Aos nossos mestres, familiares e amigos pela inspiração, pelo apoio e incentivo.
Aos leitores interessados, agradecemos a oportunidade de compartilhar essas ideias.
PREFÁCIO
Pescar à noite não é para qualquer um. A pouca iluminação solicita atitudes, equipamentos e procedimentos específicos. É preciso preparar o pesqueiro, seja ele um barco ou um barranco, deixando-o o mais confortável possível para ali se passar várias horas, valendo-se de cores escuras que não reflitam nenhuma luz, dispondo os equipamentos de maneira a se poder pegá-los com precisão quando for o momento, organizando jogos de varas, linhas e anzóis, nas dimensões e materiais adequados. Levar tudo o que é necessário; mas apenas o necessário! Cuidar da segurança do local. Melhor não ir sozinho. Evitar proximidade ao píer ou locais onde a linha possa se enroscar e romper. Proteger-se contra insetos. Um refletor a gás é necessário e ele deve permanecer fixo num único local, com uma luz constante. Se for preciso se movimentar, utilizar uma lanterna, mas cuidando de não lançar luz sobre a água, o que assustaria os peixes. Pelas mesmas razões, não se deve fazer ruídos ou barulhos.
As iscas devem estar já preparadas e à mão. Precisam ser bem ajustadas; o chumbinho deve ter peso proporcional a elas e poder correr solto na linha mestra. Há à venda no mercado diversos tipos de dispositivos que avisam quando o peixe morde a isca: sonoros ou luminosos, de efeito mecânico, por bateria ou por efeito químico.
Requer-se uma atenção acurada ao arremessar a linha, com sensibilidade ao peso e ao movimento, mesmo sem ser possível, em meio à escuridão, uma visão global do contexto.
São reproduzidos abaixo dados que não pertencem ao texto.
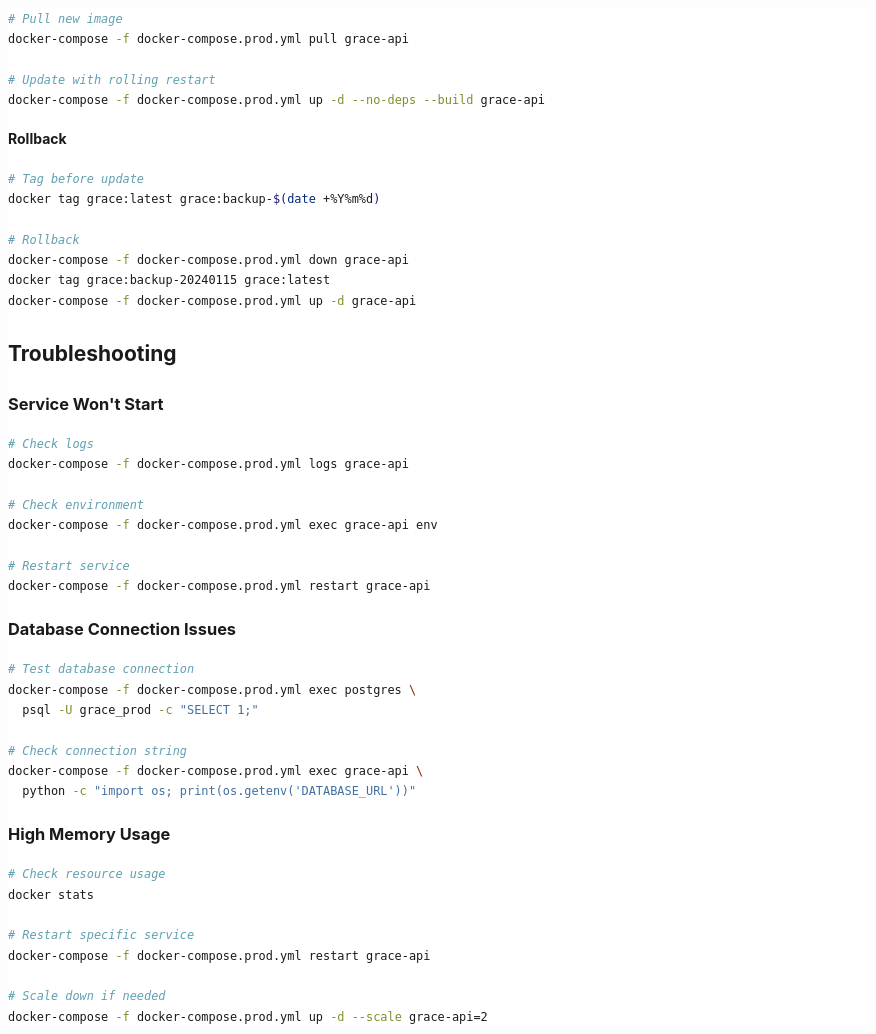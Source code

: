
 ```bash
# Pull new image
docker-compose -f docker-compose.prod.yml pull grace-api

# Update with rolling restart
docker-compose -f docker-compose.prod.yml up -d --no-deps --build grace-api
```

#### Rollback

```bash
# Tag before update
docker tag grace:latest grace:backup-$(date +%Y%m%d)

# Rollback
docker-compose -f docker-compose.prod.yml down grace-api
docker tag grace:backup-20240115 grace:latest
docker-compose -f docker-compose.prod.yml up -d grace-api
```

## Troubleshooting

### Service Won't Start

```bash
# Check logs
docker-compose -f docker-compose.prod.yml logs grace-api

# Check environment
docker-compose -f docker-compose.prod.yml exec grace-api env

# Restart service
docker-compose -f docker-compose.prod.yml restart grace-api
```

### Database Connection Issues

```bash
# Test database connection
docker-compose -f docker-compose.prod.yml exec postgres \
  psql -U grace_prod -c "SELECT 1;"

# Check connection string
docker-compose -f docker-compose.prod.yml exec grace-api \
  python -c "import os; print(os.getenv('DATABASE_URL'))"
```

### High Memory Usage

```bash
# Check resource usage
docker stats

# Restart specific service
docker-compose -f docker-compose.prod.yml restart grace-api

# Scale down if needed
docker-compose -f docker-compose.prod.yml up -d --scale grace-api=2
```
Depois de fisgado o peixe, é ainda necessário um bom cuidado com a regulagem das fricções e do freio.
A disposição é de muito cuidado com detalhes e também de uma boa capacidade de permanência num estado com qualidades de atenção, espera, contemplação, tolerância à escuridão e abertura ao imprevisível. Lembra a atitude do fotógrafo da natureza que, após um grande e muito preciso preparo técnico, para fazer o seu trabalho põe-se pacientemente a aguardar o momento certo, na perspectiva do tempo regido por kairós.
Segundo aqueles que se dedicam à pescaria noturna, a emoção é garantida. Os peixes nesse período estão mais descansados e tranquilos, imunes à agitação que se dá durante o dia. Muitos deles só aparecem à noite, e é uma experiência única fazer todo o manuseio, o iscamento e o encastoamento na escuridão, confiando que em breve se terá a visão de um peixe recém-fisgado, iluminado, emergindo da água para ser colhido.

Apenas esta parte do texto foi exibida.